Records supplied —
------

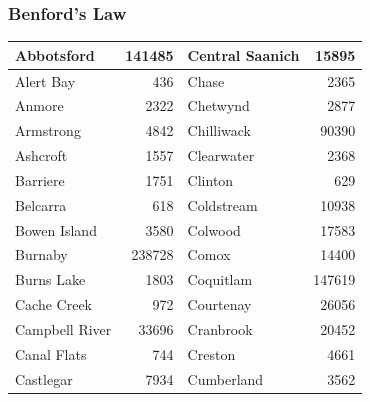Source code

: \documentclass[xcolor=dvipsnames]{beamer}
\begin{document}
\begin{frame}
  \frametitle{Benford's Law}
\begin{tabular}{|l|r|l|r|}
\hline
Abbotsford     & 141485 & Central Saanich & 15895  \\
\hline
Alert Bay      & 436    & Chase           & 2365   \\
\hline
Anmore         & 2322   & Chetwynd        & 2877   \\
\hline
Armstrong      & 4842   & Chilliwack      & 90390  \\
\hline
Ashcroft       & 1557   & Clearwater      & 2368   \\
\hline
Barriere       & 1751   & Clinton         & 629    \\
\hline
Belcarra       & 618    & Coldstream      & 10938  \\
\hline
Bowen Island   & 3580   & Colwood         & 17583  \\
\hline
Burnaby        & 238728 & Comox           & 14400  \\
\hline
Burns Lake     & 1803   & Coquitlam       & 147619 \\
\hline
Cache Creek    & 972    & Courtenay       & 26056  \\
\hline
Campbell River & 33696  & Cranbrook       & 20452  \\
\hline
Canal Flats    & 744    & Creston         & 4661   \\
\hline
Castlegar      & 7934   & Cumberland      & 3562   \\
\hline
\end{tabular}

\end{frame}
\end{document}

------

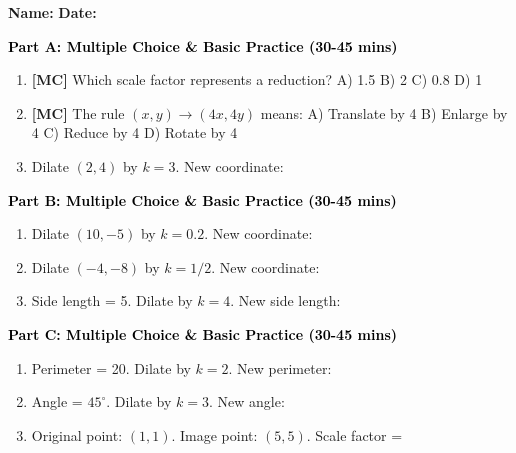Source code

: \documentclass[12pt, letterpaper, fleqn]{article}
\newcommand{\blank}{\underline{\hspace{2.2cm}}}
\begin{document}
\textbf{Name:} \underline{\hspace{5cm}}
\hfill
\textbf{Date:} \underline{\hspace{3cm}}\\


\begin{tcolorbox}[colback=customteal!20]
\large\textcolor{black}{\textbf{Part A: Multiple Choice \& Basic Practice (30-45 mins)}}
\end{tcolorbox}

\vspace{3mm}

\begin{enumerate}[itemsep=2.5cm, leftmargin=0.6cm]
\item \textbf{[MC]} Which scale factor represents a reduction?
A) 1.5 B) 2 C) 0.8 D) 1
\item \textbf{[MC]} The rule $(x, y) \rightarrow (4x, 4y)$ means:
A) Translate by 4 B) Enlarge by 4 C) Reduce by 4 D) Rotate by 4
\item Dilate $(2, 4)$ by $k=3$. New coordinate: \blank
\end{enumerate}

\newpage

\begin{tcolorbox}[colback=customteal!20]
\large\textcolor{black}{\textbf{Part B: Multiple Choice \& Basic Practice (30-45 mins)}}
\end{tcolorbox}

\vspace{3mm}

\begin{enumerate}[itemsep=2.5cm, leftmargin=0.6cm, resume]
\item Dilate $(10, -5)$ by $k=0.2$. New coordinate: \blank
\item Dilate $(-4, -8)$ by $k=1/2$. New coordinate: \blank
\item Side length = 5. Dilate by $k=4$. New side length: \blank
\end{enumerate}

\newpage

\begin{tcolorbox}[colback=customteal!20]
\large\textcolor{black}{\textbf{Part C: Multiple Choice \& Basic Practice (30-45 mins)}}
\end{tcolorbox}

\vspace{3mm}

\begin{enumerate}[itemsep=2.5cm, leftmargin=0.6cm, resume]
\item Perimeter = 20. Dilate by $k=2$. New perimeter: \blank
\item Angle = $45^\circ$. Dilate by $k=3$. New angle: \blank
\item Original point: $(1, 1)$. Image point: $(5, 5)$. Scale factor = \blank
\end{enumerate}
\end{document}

------

Prompt — Within the entries, find all lines holding "underline" and copy each one.

Response box —
\newcommand{\blank}{\underline{\hspace{2.2cm}}}
\textbf{Name:} \underline{\hspace{5cm}}
\textbf{Date:} \underline{\hspace{3cm}}\\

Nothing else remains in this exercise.